TASK -
Report how many lines in the following entries contain "frac". Nothing else should be given.

[Extracted data entries]
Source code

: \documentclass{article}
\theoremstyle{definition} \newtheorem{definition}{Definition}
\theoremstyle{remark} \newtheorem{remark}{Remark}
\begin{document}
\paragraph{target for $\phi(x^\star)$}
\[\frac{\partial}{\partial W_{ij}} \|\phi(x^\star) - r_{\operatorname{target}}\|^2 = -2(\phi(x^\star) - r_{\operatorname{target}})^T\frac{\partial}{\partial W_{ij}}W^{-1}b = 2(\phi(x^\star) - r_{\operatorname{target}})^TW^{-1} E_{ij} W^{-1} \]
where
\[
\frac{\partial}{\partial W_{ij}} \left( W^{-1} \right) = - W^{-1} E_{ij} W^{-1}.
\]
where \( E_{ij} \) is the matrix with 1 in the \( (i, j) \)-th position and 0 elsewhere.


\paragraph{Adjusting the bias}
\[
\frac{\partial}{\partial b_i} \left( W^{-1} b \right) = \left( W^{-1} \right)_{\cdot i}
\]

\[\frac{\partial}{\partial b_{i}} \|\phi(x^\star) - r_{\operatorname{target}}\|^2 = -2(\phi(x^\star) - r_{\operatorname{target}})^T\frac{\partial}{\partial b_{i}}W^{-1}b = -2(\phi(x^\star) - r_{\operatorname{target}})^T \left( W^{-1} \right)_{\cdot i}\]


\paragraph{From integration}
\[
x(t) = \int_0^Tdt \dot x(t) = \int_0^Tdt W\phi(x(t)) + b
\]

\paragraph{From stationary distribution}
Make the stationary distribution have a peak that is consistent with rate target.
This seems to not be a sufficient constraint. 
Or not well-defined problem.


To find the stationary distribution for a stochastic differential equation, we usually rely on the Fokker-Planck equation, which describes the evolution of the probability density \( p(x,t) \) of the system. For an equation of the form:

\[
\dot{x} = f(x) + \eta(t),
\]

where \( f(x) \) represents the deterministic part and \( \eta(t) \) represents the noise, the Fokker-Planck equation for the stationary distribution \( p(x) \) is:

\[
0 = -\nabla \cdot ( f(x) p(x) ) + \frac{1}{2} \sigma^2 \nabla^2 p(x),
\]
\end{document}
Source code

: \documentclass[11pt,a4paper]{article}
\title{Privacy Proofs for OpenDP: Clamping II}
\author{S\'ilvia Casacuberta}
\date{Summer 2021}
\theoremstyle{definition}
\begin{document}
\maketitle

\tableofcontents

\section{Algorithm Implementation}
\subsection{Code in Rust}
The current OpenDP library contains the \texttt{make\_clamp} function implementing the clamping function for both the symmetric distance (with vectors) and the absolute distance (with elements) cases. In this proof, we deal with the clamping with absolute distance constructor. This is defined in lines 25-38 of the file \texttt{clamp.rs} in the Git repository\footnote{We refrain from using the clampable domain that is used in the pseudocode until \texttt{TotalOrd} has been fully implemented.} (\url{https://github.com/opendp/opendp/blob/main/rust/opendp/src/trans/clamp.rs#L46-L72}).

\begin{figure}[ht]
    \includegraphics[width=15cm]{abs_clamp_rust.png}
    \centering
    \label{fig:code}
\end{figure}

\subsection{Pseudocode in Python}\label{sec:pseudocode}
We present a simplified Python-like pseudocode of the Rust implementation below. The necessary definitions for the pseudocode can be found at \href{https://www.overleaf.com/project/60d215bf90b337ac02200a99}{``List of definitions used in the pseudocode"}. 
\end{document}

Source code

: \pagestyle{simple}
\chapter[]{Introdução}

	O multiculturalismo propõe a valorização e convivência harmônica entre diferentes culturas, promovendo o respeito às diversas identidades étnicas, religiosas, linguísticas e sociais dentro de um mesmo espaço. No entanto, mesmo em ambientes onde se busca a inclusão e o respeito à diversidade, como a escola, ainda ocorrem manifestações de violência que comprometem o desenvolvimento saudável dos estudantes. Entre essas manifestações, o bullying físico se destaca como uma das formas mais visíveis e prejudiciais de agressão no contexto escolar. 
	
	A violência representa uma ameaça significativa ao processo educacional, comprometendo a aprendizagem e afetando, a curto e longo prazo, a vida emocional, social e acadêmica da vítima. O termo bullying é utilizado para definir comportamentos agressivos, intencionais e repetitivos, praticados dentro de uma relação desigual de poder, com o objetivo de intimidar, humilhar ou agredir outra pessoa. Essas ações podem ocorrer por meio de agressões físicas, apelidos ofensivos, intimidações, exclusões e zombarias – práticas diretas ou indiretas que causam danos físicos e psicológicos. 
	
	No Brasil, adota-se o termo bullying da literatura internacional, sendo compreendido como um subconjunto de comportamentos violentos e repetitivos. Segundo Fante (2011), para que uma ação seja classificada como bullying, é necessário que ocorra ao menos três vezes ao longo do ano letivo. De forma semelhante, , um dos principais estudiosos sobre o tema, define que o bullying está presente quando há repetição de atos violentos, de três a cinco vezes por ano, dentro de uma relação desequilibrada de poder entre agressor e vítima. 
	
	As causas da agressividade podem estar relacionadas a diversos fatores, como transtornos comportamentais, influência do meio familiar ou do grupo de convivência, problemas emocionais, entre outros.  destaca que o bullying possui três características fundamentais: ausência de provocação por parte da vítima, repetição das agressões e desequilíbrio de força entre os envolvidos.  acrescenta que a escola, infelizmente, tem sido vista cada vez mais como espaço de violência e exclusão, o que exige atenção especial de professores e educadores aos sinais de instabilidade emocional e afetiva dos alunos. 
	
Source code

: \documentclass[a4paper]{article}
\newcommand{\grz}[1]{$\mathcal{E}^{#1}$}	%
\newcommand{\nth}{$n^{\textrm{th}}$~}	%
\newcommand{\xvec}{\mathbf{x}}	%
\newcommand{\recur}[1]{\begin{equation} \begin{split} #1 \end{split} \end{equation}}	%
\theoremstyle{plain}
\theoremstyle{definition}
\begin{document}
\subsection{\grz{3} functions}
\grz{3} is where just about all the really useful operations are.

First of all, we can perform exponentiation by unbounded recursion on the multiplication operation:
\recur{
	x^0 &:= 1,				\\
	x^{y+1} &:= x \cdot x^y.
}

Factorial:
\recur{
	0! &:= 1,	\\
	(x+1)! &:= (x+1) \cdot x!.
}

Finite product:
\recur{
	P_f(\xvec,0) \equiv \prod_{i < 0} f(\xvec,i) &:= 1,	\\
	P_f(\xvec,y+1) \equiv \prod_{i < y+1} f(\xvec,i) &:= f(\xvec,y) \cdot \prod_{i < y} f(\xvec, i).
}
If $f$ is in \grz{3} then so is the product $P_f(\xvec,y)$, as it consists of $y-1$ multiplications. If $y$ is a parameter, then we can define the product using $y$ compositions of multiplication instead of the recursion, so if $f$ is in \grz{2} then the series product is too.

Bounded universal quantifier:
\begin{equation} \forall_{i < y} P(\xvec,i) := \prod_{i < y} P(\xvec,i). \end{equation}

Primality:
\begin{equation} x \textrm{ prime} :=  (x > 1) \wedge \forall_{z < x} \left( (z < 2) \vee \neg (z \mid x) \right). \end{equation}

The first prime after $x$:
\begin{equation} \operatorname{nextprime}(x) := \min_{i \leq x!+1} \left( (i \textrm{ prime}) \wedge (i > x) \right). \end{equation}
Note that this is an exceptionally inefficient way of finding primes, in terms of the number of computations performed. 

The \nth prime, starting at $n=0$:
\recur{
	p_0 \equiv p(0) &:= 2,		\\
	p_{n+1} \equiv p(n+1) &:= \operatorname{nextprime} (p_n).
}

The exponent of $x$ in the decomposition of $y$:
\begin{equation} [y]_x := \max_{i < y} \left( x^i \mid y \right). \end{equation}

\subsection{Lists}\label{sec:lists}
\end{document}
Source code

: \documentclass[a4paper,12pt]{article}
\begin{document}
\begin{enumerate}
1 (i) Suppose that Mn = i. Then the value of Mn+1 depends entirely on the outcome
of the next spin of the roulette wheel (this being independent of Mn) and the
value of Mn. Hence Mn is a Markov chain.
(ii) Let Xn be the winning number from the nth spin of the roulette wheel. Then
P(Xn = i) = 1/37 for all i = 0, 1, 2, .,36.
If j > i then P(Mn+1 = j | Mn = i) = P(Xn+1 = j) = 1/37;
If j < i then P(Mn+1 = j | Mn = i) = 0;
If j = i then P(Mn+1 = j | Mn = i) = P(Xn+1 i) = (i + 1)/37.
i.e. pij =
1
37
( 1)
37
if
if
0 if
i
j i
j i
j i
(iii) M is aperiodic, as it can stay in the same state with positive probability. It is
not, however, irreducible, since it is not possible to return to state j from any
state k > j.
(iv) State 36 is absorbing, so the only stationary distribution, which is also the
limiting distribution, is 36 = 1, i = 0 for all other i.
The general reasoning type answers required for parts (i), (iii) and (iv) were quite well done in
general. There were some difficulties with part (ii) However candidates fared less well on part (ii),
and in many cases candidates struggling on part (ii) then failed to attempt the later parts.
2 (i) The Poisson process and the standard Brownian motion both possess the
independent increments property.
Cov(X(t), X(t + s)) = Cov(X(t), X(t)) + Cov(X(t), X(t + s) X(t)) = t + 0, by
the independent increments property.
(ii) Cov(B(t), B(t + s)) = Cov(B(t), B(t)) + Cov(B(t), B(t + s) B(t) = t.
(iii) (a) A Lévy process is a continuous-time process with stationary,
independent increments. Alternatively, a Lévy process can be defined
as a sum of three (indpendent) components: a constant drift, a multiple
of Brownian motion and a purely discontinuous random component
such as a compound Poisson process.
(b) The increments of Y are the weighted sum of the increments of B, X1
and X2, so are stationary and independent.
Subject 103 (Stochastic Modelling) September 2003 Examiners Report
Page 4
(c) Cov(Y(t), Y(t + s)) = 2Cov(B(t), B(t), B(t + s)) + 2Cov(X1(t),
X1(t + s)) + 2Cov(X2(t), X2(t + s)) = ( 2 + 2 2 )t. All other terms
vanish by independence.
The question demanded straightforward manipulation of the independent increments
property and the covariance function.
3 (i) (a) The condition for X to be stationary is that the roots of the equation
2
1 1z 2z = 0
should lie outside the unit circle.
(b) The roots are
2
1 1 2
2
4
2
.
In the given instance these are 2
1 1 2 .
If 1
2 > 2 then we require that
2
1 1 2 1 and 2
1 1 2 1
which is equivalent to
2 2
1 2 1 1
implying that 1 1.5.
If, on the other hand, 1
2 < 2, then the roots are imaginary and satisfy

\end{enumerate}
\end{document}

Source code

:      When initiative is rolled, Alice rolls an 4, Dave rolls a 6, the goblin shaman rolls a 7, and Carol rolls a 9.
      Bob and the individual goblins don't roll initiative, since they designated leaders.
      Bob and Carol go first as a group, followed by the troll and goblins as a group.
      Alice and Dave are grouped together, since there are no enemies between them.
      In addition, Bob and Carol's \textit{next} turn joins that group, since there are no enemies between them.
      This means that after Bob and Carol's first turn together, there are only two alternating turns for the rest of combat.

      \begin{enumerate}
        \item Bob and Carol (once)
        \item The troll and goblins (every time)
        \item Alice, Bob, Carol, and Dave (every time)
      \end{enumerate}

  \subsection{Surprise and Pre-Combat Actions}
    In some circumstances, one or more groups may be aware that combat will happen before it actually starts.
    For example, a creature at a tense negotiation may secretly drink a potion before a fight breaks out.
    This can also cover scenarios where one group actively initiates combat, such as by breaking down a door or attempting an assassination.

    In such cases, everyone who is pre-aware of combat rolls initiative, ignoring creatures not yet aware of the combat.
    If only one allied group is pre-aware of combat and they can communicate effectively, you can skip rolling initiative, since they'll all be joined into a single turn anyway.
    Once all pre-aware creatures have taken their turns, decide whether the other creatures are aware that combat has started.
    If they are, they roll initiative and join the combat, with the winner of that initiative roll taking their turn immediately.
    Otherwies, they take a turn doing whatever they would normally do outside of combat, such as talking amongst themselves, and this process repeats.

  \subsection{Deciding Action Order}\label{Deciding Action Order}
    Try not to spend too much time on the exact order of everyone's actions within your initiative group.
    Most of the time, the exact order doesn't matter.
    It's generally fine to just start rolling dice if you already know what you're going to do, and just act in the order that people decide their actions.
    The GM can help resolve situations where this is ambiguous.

YOUR SOLUTION -
5